=== Task goal ===
The answer is all of the data, repeated exactly.
--- Data extracts Enclosed Below ---
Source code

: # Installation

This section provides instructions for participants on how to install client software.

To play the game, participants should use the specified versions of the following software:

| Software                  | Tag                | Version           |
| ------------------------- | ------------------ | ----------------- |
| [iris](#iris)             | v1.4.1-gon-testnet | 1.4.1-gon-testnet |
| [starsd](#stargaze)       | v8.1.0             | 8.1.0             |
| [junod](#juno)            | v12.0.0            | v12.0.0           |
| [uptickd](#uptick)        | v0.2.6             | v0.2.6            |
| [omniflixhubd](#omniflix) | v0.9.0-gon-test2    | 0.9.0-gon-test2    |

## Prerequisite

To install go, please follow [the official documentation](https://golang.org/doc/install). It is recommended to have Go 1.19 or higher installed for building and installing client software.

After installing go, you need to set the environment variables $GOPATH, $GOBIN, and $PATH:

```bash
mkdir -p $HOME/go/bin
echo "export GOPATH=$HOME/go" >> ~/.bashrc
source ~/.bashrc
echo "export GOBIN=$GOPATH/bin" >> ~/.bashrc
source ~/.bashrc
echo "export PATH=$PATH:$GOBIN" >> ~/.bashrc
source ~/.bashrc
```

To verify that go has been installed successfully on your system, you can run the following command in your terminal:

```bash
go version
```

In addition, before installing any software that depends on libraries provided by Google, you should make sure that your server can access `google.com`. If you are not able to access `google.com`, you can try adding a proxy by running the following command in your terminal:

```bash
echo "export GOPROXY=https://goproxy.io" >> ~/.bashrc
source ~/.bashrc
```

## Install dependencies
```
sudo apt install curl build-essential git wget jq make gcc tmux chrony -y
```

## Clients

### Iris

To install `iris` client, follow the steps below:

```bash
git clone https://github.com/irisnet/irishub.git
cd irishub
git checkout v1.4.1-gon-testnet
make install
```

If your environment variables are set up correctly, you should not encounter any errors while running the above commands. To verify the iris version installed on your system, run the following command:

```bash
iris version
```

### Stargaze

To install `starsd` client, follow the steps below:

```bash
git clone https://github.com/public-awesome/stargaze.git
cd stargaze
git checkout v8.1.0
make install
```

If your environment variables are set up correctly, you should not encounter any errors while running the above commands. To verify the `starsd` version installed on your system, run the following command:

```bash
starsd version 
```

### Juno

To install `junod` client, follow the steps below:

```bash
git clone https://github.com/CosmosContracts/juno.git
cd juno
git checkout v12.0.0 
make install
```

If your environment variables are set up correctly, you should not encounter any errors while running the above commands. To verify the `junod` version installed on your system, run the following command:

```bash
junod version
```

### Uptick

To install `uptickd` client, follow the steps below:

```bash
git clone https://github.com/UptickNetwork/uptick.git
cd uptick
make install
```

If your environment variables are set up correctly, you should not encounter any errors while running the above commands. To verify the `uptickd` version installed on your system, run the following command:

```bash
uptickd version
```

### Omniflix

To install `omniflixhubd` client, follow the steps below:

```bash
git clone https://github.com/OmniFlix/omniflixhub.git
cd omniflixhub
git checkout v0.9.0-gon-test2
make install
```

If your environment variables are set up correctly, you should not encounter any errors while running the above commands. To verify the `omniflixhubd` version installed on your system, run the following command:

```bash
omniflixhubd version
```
--- End of Enclosed Data extracts ---
=== Finished task ===
Source code

: # Installation

This section provides instructions for participants on how to install client software.

To play the game, participants should use the specified versions of the following software:

| Software                  | Tag                | Version           |
| ------------------------- | ------------------ | ----------------- |
| [iris](#iris)             | v1.4.1-gon-testnet | 1.4.1-gon-testnet |
| [starsd](#stargaze)       | v8.1.0             | 8.1.0             |
| [junod](#juno)            | v12.0.0            | v12.0.0           |
| [uptickd](#uptick)        | v0.2.6             | v0.2.6            |
| [omniflixhubd](#omniflix) | v0.9.0-gon-test2    | 0.9.0-gon-test2    |

## Prerequisite

To install go, please follow [the official documentation](https://golang.org/doc/install). It is recommended to have Go 1.19 or higher installed for building and installing client software.

After installing go, you need to set the environment variables $GOPATH, $GOBIN, and $PATH:

```bash
mkdir -p $HOME/go/bin
echo "export GOPATH=$HOME/go" >> ~/.bashrc
source ~/.bashrc
echo "export GOBIN=$GOPATH/bin" >> ~/.bashrc
source ~/.bashrc
echo "export PATH=$PATH:$GOBIN" >> ~/.bashrc
source ~/.bashrc
```

To verify that go has been installed successfully on your system, you can run the following command in your terminal:

```bash
go version
```

In addition, before installing any software that depends on libraries provided by Google, you should make sure that your server can access `google.com`. If you are not able to access `google.com`, you can try adding a proxy by running the following command in your terminal:

```bash
echo "export GOPROXY=https://goproxy.io" >> ~/.bashrc
source ~/.bashrc
```

## Install dependencies
```
sudo apt install curl build-essential git wget jq make gcc tmux chrony -y
```

## Clients

### Iris

To install `iris` client, follow the steps below:

```bash
git clone https://github.com/irisnet/irishub.git
cd irishub
git checkout v1.4.1-gon-testnet
make install
```

If your environment variables are set up correctly, you should not encounter any errors while running the above commands. To verify the iris version installed on your system, run the following command:

```bash
iris version
```

### Stargaze

To install `starsd` client, follow the steps below:

```bash
git clone https://github.com/public-awesome/stargaze.git
cd stargaze
git checkout v8.1.0
make install
```

If your environment variables are set up correctly, you should not encounter any errors while running the above commands. To verify the `starsd` version installed on your system, run the following command:

```bash
starsd version 
```

### Juno

To install `junod` client, follow the steps below:

```bash
git clone https://github.com/CosmosContracts/juno.git
cd juno
git checkout v12.0.0 
make install
```

If your environment variables are set up correctly, you should not encounter any errors while running the above commands. To verify the `junod` version installed on your system, run the following command:

```bash
junod version
```

### Uptick

To install `uptickd` client, follow the steps below:

```bash
git clone https://github.com/UptickNetwork/uptick.git
cd uptick
make install
```

If your environment variables are set up correctly, you should not encounter any errors while running the above commands. To verify the `uptickd` version installed on your system, run the following command:

```bash
uptickd version
```

### Omniflix

To install `omniflixhubd` client, follow the steps below:

```bash
git clone https://github.com/OmniFlix/omniflixhub.git
cd omniflixhub
git checkout v0.9.0-gon-test2
make install
```

If your environment variables are set up correctly, you should not encounter any errors while running the above commands. To verify the `omniflixhubd` version installed on your system, run the following command:

```bash
omniflixhubd version
```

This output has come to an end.